Excerpts from a dataset:
[Start of Attachment]

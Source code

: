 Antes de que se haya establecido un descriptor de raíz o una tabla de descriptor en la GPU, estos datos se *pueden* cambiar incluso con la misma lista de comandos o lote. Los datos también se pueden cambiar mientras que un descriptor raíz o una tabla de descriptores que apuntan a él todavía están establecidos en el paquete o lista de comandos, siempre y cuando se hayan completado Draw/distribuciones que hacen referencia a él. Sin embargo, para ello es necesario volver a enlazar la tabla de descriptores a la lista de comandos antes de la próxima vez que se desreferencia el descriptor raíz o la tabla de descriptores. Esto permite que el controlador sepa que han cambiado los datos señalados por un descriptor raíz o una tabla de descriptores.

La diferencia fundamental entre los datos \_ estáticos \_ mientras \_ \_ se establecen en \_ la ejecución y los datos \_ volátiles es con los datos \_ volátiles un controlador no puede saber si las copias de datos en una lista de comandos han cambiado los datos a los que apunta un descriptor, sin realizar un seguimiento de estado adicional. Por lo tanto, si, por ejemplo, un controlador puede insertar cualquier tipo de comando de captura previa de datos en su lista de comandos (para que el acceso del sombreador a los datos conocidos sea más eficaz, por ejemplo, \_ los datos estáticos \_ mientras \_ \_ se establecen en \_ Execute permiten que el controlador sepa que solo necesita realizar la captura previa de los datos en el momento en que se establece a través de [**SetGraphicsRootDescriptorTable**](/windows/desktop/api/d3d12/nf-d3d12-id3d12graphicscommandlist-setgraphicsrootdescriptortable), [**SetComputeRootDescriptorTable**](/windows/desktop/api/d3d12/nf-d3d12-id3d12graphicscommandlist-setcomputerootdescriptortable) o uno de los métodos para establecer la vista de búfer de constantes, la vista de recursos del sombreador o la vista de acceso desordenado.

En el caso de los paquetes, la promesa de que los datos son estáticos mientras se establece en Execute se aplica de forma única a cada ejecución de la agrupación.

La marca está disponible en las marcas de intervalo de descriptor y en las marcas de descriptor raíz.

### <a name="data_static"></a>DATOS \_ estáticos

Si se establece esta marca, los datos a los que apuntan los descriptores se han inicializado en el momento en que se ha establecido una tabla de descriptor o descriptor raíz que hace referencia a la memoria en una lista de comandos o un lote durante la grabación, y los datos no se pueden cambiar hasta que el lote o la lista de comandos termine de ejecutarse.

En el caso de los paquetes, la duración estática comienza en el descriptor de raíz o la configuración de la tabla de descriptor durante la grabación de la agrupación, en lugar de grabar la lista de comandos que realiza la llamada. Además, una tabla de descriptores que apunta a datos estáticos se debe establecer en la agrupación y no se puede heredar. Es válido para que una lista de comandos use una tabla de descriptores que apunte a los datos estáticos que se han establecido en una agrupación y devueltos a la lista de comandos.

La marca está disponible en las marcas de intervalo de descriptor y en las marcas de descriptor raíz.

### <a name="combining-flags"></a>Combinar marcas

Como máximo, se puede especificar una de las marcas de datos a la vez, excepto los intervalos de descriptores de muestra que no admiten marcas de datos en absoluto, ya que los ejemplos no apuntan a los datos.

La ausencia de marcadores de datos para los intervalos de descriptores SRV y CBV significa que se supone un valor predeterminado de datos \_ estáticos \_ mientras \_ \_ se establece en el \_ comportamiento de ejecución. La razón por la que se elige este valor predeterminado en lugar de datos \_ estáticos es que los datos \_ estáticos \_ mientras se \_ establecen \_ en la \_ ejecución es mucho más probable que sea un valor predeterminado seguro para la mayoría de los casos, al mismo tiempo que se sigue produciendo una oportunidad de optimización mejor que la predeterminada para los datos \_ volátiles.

[End of Attachment]

From the data above, copy each line where the string "name" appears.

### <a name="data_static"></a>DATOS \_ estáticos
### <a name="combining-flags"></a>Combinar marcas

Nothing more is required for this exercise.